28 Desiring to know the cause why they accused him, I brought him down to their council.
29 I found him to be accused about questions of their law, but not to be charged with anything worthy of death or of imprisonment.
30 When I was told that the Jews lay in wait for the man, I sent him to you immediately, charging his accusers also to bring their accusations against him before you. Farewell.”
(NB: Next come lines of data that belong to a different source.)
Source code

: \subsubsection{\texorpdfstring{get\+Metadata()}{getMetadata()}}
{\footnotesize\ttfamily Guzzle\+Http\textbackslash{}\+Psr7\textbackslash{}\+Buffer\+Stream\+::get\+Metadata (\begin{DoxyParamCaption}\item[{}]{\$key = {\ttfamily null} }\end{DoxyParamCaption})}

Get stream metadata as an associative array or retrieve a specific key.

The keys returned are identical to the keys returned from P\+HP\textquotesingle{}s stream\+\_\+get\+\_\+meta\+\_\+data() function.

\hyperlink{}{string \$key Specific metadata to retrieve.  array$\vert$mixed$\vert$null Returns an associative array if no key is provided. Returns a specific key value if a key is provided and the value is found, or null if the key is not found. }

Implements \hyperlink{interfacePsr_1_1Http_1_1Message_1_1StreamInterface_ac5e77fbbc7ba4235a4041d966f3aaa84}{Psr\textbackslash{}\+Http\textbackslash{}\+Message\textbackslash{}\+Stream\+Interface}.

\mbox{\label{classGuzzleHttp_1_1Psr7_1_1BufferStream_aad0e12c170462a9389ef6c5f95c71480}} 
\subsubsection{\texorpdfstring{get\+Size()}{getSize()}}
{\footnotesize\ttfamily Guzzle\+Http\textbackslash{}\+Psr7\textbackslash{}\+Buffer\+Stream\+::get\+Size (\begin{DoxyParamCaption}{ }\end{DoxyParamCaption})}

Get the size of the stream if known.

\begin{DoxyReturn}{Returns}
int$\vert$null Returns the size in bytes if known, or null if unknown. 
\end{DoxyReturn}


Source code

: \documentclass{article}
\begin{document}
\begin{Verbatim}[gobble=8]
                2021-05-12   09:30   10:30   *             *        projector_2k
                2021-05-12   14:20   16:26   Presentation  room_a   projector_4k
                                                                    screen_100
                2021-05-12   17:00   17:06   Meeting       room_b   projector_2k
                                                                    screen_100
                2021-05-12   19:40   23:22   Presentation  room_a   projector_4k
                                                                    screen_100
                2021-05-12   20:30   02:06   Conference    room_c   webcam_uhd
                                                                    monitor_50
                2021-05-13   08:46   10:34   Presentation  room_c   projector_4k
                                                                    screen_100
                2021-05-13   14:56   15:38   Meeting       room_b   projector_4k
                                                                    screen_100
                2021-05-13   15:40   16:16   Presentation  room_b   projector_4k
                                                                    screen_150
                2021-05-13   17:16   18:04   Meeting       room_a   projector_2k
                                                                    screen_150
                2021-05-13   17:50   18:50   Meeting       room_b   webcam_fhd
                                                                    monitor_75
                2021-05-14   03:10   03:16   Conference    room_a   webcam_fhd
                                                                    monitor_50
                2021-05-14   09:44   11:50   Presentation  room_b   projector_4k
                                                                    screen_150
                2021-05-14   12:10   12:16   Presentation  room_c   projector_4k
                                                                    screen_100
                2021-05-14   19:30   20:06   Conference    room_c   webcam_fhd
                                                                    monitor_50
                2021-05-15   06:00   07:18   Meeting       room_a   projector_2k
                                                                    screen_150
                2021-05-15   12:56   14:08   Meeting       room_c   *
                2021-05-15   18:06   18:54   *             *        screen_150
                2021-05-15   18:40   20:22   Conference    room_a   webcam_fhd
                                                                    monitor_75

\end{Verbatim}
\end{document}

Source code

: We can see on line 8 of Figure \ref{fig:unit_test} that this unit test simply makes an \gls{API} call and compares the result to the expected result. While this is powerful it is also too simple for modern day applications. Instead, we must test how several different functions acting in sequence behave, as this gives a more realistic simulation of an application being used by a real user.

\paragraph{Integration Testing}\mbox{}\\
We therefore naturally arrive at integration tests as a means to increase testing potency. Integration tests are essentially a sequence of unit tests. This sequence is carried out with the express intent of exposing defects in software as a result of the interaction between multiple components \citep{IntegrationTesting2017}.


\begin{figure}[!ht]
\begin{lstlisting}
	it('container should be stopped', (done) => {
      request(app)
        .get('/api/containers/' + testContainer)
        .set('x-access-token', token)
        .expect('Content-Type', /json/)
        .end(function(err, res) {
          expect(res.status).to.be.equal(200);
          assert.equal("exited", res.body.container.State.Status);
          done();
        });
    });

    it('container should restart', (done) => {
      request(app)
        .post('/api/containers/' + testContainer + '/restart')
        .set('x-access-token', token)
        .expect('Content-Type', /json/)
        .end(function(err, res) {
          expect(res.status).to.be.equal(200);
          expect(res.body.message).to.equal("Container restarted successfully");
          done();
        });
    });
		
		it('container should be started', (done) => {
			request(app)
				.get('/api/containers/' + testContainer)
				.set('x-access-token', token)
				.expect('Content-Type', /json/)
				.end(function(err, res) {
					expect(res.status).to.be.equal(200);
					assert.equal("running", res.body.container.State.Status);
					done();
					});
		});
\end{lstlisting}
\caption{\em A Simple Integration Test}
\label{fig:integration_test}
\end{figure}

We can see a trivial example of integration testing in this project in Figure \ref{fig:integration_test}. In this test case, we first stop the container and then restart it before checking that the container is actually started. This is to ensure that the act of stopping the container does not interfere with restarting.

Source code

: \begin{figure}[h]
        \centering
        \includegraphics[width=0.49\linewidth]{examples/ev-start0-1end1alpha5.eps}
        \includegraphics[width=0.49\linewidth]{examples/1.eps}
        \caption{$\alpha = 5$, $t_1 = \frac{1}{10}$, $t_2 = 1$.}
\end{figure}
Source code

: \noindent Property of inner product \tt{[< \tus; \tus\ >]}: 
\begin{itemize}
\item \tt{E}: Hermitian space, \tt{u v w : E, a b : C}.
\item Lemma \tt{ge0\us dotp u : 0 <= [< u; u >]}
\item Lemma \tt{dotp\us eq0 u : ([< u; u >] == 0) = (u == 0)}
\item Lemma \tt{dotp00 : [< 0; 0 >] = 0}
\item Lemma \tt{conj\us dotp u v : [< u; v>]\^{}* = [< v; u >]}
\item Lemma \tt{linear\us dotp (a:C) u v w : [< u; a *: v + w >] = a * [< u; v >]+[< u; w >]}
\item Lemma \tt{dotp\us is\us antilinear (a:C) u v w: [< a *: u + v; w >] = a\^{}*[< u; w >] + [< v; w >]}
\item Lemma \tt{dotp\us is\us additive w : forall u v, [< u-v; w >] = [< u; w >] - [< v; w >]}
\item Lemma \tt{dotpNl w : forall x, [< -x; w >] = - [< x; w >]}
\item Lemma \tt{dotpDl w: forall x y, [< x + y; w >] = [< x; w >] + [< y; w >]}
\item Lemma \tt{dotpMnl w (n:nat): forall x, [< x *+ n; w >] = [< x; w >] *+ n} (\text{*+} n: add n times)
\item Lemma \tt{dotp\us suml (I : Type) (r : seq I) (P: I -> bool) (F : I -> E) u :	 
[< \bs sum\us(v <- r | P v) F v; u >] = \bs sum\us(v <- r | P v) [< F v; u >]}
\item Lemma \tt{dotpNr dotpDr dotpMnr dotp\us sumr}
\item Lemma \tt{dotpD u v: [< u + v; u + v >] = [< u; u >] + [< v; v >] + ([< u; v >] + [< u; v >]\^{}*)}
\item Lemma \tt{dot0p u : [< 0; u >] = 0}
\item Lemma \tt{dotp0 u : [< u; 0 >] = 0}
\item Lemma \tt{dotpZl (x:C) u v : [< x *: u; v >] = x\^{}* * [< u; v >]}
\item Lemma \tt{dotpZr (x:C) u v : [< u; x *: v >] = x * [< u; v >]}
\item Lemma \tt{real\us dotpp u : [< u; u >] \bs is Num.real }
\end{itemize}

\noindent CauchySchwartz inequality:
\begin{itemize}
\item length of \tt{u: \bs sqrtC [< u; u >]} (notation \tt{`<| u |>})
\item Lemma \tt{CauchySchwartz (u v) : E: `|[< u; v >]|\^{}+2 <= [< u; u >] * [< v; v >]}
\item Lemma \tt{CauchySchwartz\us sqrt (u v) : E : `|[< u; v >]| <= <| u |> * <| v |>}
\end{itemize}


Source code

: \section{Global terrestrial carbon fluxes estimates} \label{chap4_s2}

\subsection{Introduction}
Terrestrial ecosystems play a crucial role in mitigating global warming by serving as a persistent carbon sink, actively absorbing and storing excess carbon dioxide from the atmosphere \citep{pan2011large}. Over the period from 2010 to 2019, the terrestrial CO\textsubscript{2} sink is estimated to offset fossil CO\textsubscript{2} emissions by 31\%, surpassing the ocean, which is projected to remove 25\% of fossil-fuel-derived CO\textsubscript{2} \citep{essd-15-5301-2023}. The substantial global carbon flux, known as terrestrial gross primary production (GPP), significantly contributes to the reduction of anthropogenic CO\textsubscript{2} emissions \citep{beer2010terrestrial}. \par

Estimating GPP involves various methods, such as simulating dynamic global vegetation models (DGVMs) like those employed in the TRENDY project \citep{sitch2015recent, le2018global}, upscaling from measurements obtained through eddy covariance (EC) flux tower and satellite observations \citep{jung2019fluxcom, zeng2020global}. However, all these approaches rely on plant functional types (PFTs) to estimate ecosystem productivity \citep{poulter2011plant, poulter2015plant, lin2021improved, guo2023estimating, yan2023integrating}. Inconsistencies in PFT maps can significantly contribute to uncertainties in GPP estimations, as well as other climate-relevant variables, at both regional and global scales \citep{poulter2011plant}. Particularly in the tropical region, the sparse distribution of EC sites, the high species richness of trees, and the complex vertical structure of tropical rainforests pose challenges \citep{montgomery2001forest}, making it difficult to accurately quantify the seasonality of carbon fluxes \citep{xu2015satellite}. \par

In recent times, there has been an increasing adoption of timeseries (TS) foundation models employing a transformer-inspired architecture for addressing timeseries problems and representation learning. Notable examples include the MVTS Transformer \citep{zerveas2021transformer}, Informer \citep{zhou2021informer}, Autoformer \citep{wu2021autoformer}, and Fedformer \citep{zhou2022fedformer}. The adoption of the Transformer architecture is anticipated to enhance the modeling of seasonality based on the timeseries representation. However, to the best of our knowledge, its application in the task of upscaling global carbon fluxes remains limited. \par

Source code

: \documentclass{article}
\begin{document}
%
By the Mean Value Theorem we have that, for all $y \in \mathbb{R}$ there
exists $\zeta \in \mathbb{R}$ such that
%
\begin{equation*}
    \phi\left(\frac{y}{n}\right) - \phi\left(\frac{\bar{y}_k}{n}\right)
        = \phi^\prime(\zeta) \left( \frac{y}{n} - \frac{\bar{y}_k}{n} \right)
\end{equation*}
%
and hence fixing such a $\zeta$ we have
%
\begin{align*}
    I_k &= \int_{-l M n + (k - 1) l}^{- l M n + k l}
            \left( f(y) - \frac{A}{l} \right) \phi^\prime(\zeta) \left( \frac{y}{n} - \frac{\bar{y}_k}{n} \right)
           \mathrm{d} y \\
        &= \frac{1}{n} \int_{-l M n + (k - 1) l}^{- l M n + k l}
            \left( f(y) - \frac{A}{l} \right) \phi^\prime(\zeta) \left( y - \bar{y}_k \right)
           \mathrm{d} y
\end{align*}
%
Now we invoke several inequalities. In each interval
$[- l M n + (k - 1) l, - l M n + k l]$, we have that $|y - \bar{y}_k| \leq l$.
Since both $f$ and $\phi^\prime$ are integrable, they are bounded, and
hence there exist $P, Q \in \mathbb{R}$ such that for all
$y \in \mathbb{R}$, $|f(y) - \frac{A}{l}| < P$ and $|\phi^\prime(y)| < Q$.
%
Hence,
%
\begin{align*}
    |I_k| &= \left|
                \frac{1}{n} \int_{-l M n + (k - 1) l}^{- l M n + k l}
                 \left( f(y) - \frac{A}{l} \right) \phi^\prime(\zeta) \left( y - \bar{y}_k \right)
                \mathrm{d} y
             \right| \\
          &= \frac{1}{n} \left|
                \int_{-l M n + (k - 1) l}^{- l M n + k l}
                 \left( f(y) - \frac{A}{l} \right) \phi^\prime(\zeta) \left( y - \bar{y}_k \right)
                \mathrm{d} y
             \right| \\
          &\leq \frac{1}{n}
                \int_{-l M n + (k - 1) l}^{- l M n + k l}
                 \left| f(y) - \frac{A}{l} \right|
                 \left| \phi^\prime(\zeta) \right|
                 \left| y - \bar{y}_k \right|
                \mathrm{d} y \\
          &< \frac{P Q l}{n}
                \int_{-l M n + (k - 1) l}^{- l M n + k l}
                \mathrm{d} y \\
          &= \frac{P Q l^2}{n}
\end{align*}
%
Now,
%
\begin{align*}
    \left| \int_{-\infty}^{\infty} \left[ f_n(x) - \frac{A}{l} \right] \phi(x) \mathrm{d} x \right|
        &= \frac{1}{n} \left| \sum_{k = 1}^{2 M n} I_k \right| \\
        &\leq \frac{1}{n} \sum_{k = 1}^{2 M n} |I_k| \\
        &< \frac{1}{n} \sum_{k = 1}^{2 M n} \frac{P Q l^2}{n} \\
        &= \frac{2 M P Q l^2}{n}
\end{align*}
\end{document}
31 So the soldiers, carrying out their orders, took Paul and brought him by night to Antipatris.
32 But on the next day they left the horsemen to go with him, and returned to the barracks.
33 When they came to Caesarea and delivered the letter to the governor, they also presented Paul to him.
34 When the governor had read it, he asked what province he was from. When he understood that he was from Cilicia, he said,
35 “I will hear you fully when your accusers also arrive.” He commanded that he be kept in Herod’s palace.
Chapter 24
1 After five days, the high priest, Ananias, came down with certain elders and an orator, one Tertullus. They informed the governor against Paul.
2 When he was called, Tertullus began to accuse him, saying, “Seeing that by you we enjoy much peace, and that excellent measures are coming to this nation,
3 we accept it in all ways and in all places, most excellent Felix, with all thankfulness.
4 But, that I don’t delay you, I entreat you to bear with us and hear a few words.
5 For we have found this man to be a plague, an instigator of insurrections among all the Jews throughout the world, and a ringleader of the sect of the Nazarenes.
6 He even tried to profane the temple, and we arrested him.
7 But the chief captain Lysias came, and with great violence took him away out of our hands commanding his accusers to come before thee.
8 By examining him yourself you may ascertain all these things of which we accuse him.”
9 The Jews also joined in the attack, affirming that these things were so.
10 When the governor had beckoned to him to speak, Paul answered, “Because I know that you have been a judge of this nation for many years, I cheerfully make my defense,
11 seeing that you can recognize that it is not more than twelve days since I went up to worship at Jerusalem.
12 In the temple they didn’t find me disputing with anyone or stirring up a crowd, either in the synagogues, or in the city.
13 Nor can they prove to you the things of which they now accuse me.
14 But this I confess to you, that after the Way, which they call a sect, so I serve the God of our fathers, believing all things which are according to the law, and which are written in the prophets
15 having hope toward God, which these also themselves look for, that there will be a resurrection of the dead, both of the just and unjust.
16 Herein I also practice always having a conscience void of offense toward God and men.
17 Now after some years, I came to bring gifts for the needy to my nation, and offerings
18 amid which certain Jews from Asia found me purified in the temple, not with a mob, nor with turmoil.